Product reference: Ask The W coding plugin connector card showing installed state

Find it in Ask The W at /connectors, in the Add a source section under Made by Ask The W. After installation and workspace connection, the card shows connected state and exposes the plugin management action.

What gets installed

  • Codex plugin runtime and manifest managed by Codex
  • ~/.askthew/cloud-token.json - device token and install id, mode 0600
  • ~/.askthew/consent.json - local receipt that compact session signals are authorized for the connected workspace, mode 0600
  • ~/.askthew/install.json - host and version diagnostics
  • ~/.askthew/outbox.sqlite - durable pending captures, not the source of truth for synced data; bundled plugin runtimes may use ~/.askthew/outbox.json instead

Tool surface

  • capture_session_signal
  • list_signals
  • create_decision
  • list_decisions
  • list_outcomes
  • recap
  • coach
  • next_moves
  • askthew_start_signup and askthew_complete_signup when no token exists
  • askthew_start_workspace_bind and askthew_check_workspace_bind for workspace connection

The plugin install or workspace confirmation authorizes compact session signals for that workspace, so Codex does not need to ask for a separate approval sentence in every thread. Captures include scopeKey, sessionId, sequence, and an optional ULID idempotencyKey for ordered, deduplicated retries. The MCP plugin generates a safe idempotency key when one is omitted or malformed.

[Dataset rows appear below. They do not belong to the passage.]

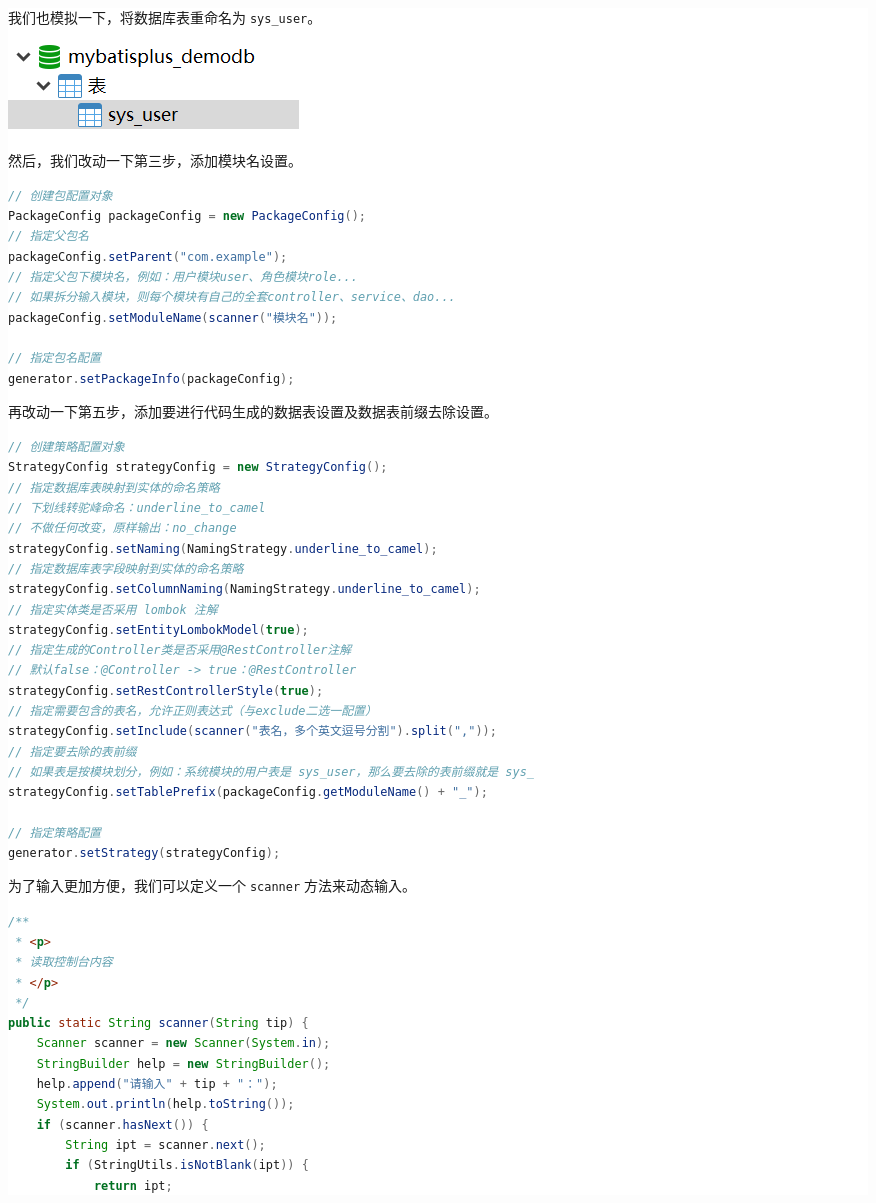 我们也模拟一下，将数据库表重命名为 `sys_user`。

![202102241310700](../../../public/img/2021/02/24/202102241310700.png)

然后，我们改动一下第三步，添加模块名设置。

```java
// 创建包配置对象
PackageConfig packageConfig = new PackageConfig();
// 指定父包名
packageConfig.setParent("com.example");
// 指定父包下模块名，例如：用户模块user、角色模块role...
// 如果拆分输入模块，则每个模块有自己的全套controller、service、dao...
packageConfig.setModuleName(scanner("模块名"));

// 指定包名配置
generator.setPackageInfo(packageConfig);
```

再改动一下第五步，添加要进行代码生成的数据表设置及数据表前缀去除设置。

```java
// 创建策略配置对象
StrategyConfig strategyConfig = new StrategyConfig();
// 指定数据库表映射到实体的命名策略
// 下划线转驼峰命名：underline_to_camel
// 不做任何改变，原样输出：no_change
strategyConfig.setNaming(NamingStrategy.underline_to_camel);
// 指定数据库表字段映射到实体的命名策略
strategyConfig.setColumnNaming(NamingStrategy.underline_to_camel);
// 指定实体类是否采用 lombok 注解
strategyConfig.setEntityLombokModel(true);
// 指定生成的Controller类是否采用@RestController注解
// 默认false：@Controller -> true：@RestController
strategyConfig.setRestControllerStyle(true);
// 指定需要包含的表名，允许正则表达式（与exclude二选一配置）
strategyConfig.setInclude(scanner("表名，多个英文逗号分割").split(","));
// 指定要去除的表前缀
// 如果表是按模块划分，例如：系统模块的用户表是 sys_user，那么要去除的表前缀就是 sys_
strategyConfig.setTablePrefix(packageConfig.getModuleName() + "_");

// 指定策略配置
generator.setStrategy(strategyConfig);
```

为了输入更加方便，我们可以定义一个 `scanner` 方法来动态输入。

```java
/**
 * <p>
 * 读取控制台内容
 * </p>
 */
public static String scanner(String tip) {
    Scanner scanner = new Scanner(System.in);
    StringBuilder help = new StringBuilder();
    help.append("请输入" + tip + "：");
    System.out.println(help.toString());
    if (scanner.hasNext()) {
        String ipt = scanner.next();
        if (StringUtils.isNotBlank(ipt)) {
            return ipt;
``` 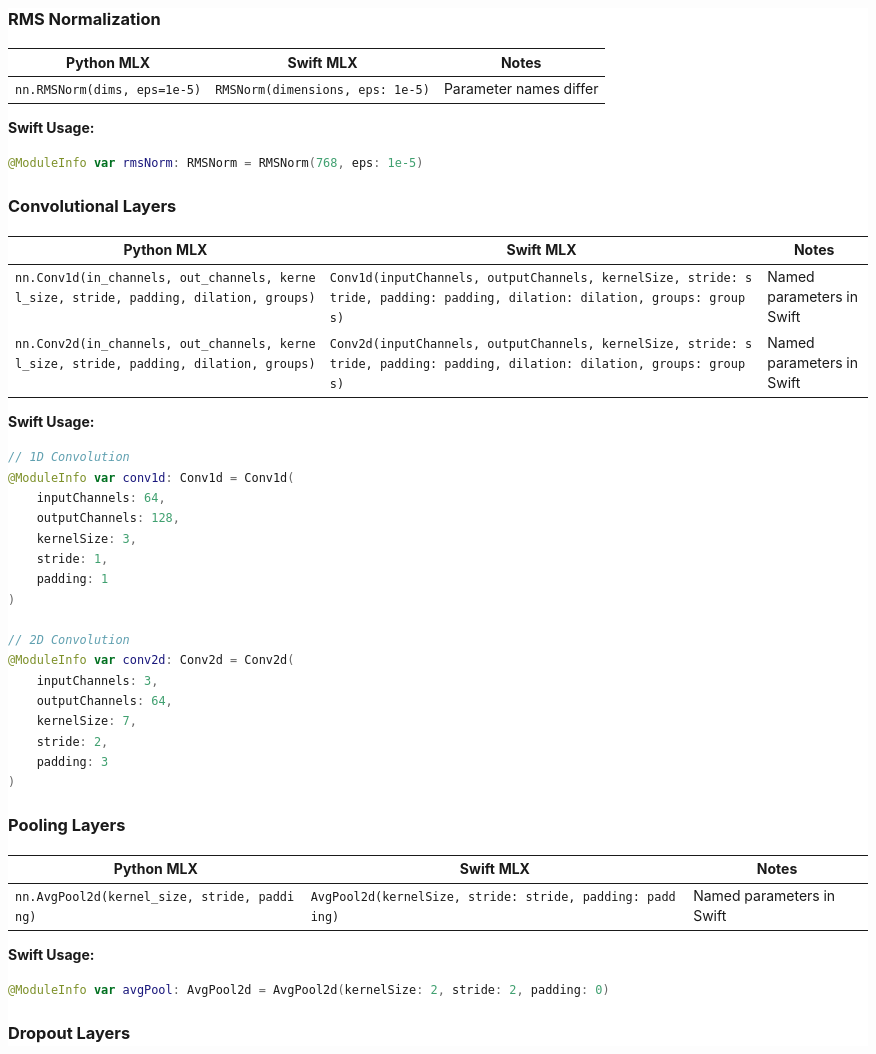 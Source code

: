 ### RMS Normalization

| Python MLX | Swift MLX | Notes |
|------------|-----------|--------|
| `nn.RMSNorm(dims, eps=1e-5)` | `RMSNorm(dimensions, eps: 1e-5)` | Parameter names differ |

**Swift Usage:**
```swift
@ModuleInfo var rmsNorm: RMSNorm = RMSNorm(768, eps: 1e-5)
```

### Convolutional Layers

| Python MLX | Swift MLX | Notes |
|------------|-----------|--------|
| `nn.Conv1d(in_channels, out_channels, kernel_size, stride, padding, dilation, groups)` | `Conv1d(inputChannels, outputChannels, kernelSize, stride: stride, padding: padding, dilation: dilation, groups: groups)` | Named parameters in Swift |
| `nn.Conv2d(in_channels, out_channels, kernel_size, stride, padding, dilation, groups)` | `Conv2d(inputChannels, outputChannels, kernelSize, stride: stride, padding: padding, dilation: dilation, groups: groups)` | Named parameters in Swift |

**Swift Usage:**
```swift
// 1D Convolution
@ModuleInfo var conv1d: Conv1d = Conv1d(
    inputChannels: 64, 
    outputChannels: 128, 
    kernelSize: 3,
    stride: 1,
    padding: 1
)

// 2D Convolution  
@ModuleInfo var conv2d: Conv2d = Conv2d(
    inputChannels: 3,
    outputChannels: 64, 
    kernelSize: 7,
    stride: 2,
    padding: 3
)
```

### Pooling Layers

| Python MLX | Swift MLX | Notes |
|------------|-----------|--------|
| `nn.AvgPool2d(kernel_size, stride, padding)` | `AvgPool2d(kernelSize, stride: stride, padding: padding)` | Named parameters in Swift |

**Swift Usage:**
```swift
@ModuleInfo var avgPool: AvgPool2d = AvgPool2d(kernelSize: 2, stride: 2, padding: 0)
```

### Dropout Layers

Signal payloads should stay small: summary, relative files touched, verification status, product judgement context, and useful non-sensitive metadata. The MCP package redacts known credential patterns, sensitive metadata keys, local workspace/home paths, and sensitive file references before queueing or sending. Agents must not send transcripts, secrets, credentials, private tokens, inline environment values, or large copied content.

Codex marketplace installs resolve the current repo scope at tool-call time, so the same installed plugin can work across workspaces without baking a repo path into .mcp.json. History reads, outcome reads, recaps, coaching, next moves, and askthew-mcp export default to the current project scope so one repo does not pollute another. Use all-scopes options only when you intentionally want the whole install context.

Limits

Workspace-connected installs use your Ask The W plan and service-level abuse-protection limits. When a limit response includes message and retry_at, agents should stop retrying until reset.

Workspace binding

Codex normally guides workspace connection through MCP tools after install:

  • askthew_start_signup sends the email verification code.
  • askthew_complete_signup stores the local identity after you provide the code.
  • askthew_start_workspace_bind returns the browser confirmation URL and displayed code.
  • askthew_check_workspace_bind reports when the workspace connection is complete.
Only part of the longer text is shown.